Assigned task. Up to and including the line that contains "##**2. Limpeza de dados (SQL)**", repeat each line of the data exactly, starting from the first.

Exercise input.
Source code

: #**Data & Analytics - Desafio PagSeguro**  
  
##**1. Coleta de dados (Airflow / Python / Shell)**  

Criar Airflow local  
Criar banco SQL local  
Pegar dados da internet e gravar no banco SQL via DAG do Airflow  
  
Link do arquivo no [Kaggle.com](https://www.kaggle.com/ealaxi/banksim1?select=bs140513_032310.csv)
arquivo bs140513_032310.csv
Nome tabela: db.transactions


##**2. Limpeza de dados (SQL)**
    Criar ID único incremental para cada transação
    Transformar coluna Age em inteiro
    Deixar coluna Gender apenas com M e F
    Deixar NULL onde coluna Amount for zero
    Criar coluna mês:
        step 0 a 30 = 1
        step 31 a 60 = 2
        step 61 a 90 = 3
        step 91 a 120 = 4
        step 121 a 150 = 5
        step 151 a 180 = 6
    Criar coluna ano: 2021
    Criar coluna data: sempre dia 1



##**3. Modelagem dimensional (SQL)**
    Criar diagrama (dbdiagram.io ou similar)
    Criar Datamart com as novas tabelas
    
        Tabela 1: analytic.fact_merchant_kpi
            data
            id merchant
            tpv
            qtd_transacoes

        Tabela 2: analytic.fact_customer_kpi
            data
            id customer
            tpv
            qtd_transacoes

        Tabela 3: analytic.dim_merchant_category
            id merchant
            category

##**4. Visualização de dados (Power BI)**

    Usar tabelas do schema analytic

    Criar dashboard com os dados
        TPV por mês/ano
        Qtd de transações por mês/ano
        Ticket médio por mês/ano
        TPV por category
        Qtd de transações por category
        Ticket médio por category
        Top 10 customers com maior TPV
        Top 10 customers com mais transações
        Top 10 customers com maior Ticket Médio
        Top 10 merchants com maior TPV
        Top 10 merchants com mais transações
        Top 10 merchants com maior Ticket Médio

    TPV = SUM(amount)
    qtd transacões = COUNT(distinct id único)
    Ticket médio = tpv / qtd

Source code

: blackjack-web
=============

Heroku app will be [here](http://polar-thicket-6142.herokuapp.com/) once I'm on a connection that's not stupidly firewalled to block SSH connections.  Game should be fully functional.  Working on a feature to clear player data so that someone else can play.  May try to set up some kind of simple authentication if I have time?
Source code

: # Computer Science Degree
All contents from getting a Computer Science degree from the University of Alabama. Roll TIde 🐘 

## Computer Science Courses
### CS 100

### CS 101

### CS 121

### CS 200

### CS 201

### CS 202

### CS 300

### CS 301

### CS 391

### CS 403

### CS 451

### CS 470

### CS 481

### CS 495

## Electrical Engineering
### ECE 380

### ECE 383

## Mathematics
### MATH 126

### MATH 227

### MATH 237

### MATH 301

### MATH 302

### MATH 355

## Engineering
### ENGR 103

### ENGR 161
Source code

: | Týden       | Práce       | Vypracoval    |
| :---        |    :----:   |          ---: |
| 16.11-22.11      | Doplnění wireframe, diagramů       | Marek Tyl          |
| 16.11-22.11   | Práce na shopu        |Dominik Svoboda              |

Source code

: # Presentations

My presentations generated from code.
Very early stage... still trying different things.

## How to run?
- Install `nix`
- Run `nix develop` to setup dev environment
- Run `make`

Finished exercise.
Source code

: #**Data & Analytics - Desafio PagSeguro**  
  
##**1. Coleta de dados (Airflow / Python / Shell)**  

Criar Airflow local  
Criar banco SQL local  
Pegar dados da internet e gravar no banco SQL via DAG do Airflow  
  
Link do arquivo no [Kaggle.com](https://www.kaggle.com/ealaxi/banksim1?select=bs140513_032310.csv)
arquivo bs140513_032310.csv
Nome tabela: db.transactions


##**2. Limpeza de dados (SQL)**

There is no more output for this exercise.